Dependence of the peaks in the spectra at $4.2\mathrm{K}$ on the direction of the applied magnetic field, with the field in the $b\text{−}c$ (top two panels) and $a\text{−}b$ (bottom two panels) planes of crystal 1, where the rf are equal to 231 and $243\mathrm{MHz}$, respectively. For definitions of the angles ${\theta }_H^{\prime }$, ${\theta }_m^{\prime }$, ${\theta }_H^{″}$, and ${\theta }_m^{″}$, see Fig. 10. Circles and filled squares correspond to the two different spin ordering directions of the two magnetic substructures, respectively. The symbol ⋆ is used when the two peaks from the two spin directions overlap and only a single peak can be observed. The error in $H_{\text{peak}}$ is comparable to the size of the symbols unless shown explicitly. The solid and dotted lines represent the fits by the theoretical prediction in Eq. (3).

Figure 12

[(a) and (b)] Field-swept ${}^{51}\mathrm{V}$ NMR spectra at four different frequencies at $4.2\mathrm{K}$. The frequencies are given under each spectrum in units of MHz. The field is applied parallel to the ${\mathit{S}}_m^{″}$ direction. (c) The frequency versus the peak field of the spectra. The solid lines are linear fits by Eq. (7). The measurements were done on crystal 1 at $4.2\mathrm{K}$.

Figure 13

rf $f$ versus peak $H_{\text{peak}}$ in field-swept spectrum in crystal 2 at $4.2\mathrm{K}$. The field is applied along the ${\mathit{S}}_m^{\prime }$ direction. The solid lines are fits with Eq. (7).

Figure 14

Field-swept spectra at different temperatures on crystal 2. The temperature and the rf for each measurement are labeled in each panel.
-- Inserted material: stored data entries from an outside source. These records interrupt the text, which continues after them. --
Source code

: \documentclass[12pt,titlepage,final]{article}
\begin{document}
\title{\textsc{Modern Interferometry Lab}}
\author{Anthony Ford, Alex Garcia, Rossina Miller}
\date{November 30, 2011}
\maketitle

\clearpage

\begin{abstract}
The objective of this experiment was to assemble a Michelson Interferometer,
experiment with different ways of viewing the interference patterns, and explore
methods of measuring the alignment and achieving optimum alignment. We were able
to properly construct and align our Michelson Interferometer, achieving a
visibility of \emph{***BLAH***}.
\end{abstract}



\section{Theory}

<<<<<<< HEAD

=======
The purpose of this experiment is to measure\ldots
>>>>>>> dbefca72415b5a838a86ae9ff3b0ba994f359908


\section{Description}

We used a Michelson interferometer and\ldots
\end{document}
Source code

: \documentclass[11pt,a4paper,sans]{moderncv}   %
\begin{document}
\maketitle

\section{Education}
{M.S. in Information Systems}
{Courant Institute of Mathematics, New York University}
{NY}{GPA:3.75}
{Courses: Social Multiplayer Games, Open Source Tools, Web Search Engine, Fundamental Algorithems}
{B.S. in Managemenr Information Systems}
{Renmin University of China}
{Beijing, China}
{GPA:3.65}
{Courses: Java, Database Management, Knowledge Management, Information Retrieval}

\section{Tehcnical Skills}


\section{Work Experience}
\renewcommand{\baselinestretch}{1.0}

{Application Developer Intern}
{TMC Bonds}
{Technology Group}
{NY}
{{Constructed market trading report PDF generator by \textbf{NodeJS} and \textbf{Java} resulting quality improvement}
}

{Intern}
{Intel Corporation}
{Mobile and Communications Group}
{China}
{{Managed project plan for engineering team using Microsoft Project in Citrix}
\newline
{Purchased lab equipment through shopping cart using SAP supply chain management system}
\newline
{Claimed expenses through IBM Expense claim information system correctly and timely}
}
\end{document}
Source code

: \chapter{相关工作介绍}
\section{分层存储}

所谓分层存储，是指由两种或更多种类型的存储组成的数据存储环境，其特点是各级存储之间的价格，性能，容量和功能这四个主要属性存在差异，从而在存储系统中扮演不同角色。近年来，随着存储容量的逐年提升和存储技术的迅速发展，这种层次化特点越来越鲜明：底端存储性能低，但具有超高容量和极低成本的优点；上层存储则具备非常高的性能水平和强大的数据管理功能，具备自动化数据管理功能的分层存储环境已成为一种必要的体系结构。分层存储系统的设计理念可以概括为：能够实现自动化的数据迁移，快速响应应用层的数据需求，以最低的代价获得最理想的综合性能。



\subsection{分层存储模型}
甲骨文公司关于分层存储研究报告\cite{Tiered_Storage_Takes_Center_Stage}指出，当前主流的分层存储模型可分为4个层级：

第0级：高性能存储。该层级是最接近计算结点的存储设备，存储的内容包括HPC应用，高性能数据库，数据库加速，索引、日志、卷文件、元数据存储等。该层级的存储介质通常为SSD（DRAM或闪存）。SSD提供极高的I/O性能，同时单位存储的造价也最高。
The solid lines are fits by Eq. (8) to extract the peak positions.

Figure 15

Temperature dependence of the ${}^{51}\mathrm{V}$ NMR spectra peak position in zero applied field in $\mathrm{Ca}{\mathrm{V}}_2{\mathrm{O}}_4$ crystal 2. The dotted and solid curves are fits by Eq. (19) with one-dimensional spin wave dispersion and Eq. (20) with three-dimensional dispersion, respectively.

Figure 16

Zigzag spin structure in $\mathrm{Ca}{\mathrm{V}}_2{\mathrm{O}}_4$. Due to the alternation of the spin directions along the $c$ axis, the interaction between the spins in the two legs of the zigzag chain is essentially decoupled. The possible misalignment of 19° between spins in the two legs of the zigzag chain is ignored. $J_1$ and $J_2$ are the nearest-neighbor interleg and intraleg exchange interactions, respectively.